Tegen de toren zijn vroeger stallen gebouwd. De kerkgangers kwamen met hun koetsen naar de kerk en de paarden moesten binnen kunnen staan. De stal aan de zuidzijde was alleen voor de paarden van de ambachtsheer van Raamsdonk. Bij restauratie in 1953 zijn de stallen afgebroken, zodat de mooie toren nu weer vrij staat.
Nog twee maal zou de kerk door een ramp worden getroffen. In 1778 stond de kerk opnieuw in brand en ruim een eeuw later, 24 mei 1878, viel door blikseminslag de spits brandend in het middenschip van de kerk. De kerk brandde uit en alleen de muren bleven nog staan. Het gevolg hiervan was, dat het interieur van de kerk geheel veranderde.

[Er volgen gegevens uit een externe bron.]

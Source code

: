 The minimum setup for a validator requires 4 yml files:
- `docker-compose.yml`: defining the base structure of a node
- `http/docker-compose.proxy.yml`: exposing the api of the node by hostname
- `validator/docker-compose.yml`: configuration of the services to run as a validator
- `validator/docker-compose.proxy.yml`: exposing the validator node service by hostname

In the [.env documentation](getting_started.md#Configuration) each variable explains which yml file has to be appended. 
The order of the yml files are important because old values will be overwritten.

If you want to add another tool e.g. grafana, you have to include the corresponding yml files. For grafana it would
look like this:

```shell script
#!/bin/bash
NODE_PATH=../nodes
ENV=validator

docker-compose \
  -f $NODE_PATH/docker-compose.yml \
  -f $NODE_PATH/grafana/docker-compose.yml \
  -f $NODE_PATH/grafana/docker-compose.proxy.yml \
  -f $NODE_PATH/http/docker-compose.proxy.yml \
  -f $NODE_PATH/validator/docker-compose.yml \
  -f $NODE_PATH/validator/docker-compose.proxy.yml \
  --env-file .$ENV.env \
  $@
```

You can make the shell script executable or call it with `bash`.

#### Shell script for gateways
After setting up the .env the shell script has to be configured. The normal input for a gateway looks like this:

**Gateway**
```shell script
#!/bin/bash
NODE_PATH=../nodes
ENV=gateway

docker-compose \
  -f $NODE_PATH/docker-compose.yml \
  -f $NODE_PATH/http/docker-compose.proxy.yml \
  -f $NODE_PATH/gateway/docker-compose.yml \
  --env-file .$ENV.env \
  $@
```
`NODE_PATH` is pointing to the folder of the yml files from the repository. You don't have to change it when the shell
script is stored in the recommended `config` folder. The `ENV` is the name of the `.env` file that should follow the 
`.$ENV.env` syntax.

De kerk heeft aan vele rampen het "hoofd" moeten bieden. De elementen hebben haar niet gespaard, maar telkens weer werd ze opgebouwd. Ze diende trouwens ook als "baken", want in een ordonnantie van het Heemraadschap van 6 oktober 1612 lezen we het volgende: de dijken van alle polders der gemeente te Raamsdonk moeten zo hoog onderhouden worden als de bout die in de Grote oude Kerk van Raamsdonk zit geslagen.
Toen van 27 op 28 juli 1716 "door het swaer onweder van donder en blixem" de toren van de kerk tot aan het muurwerk afbrandde, stelde de Rekenkamer van Holland een subsidie beschikbaar van Fl. 1200,-.